As members of the advisory board, Luster and Smith are in charge of monitoring the quality of their own firms' work. They sign off on budget overruns, including fee increases for their own firms. Yuen says this is not a conflict of interest for the two construction managers. Luster, says Yuen, is so "high up" that he does not get involved in the daily business of his company, and can be objective and disinterested when voting on issues that affect it.
Neither Luster nor Smith returned telephone calls from SF Weekly. A Luster representative said that tying construction management fees to budget overruns is "an anomaly of the system."

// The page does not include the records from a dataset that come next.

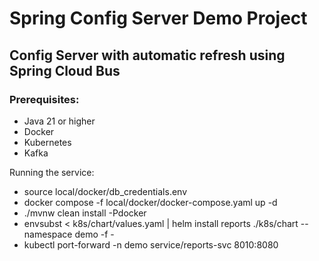 # Spring Config Server Demo Project

## Config Server with automatic refresh using Spring Cloud Bus

### Prerequisites:
- Java 21 or higher
- Docker
- Kubernetes
- Kafka

Running the service:
- source local/docker/db_credentials.env
- docker compose -f local/docker/docker-compose.yaml up -d
- ./mvnw clean install -Pdocker
- envsubst < k8s/chart/values.yaml | helm install reports ./k8s/chart --namespace demo -f -
- kubectl port-forward -n demo service/reports-svc 8010:8080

The upper limit that construction managers overseeing SFO master-plan projects can charge is set as a percentage of construction costs. Therefore, every delay and change order that increases construction costs means that the total amount construction managers can bill also increases. As the master plan budgets have expanded, the Airport Commission has not punished the construction managers; rather, they have apparently been rewarded for failing to control costs. The commission has voted to nearly double the management consortiums' potential fee, from 5 percent to 9.2 percent of construction costs, bringing the projected fee to more than $196 million. So far, construction management fees are 150 percent above the $80 million originally budgeted.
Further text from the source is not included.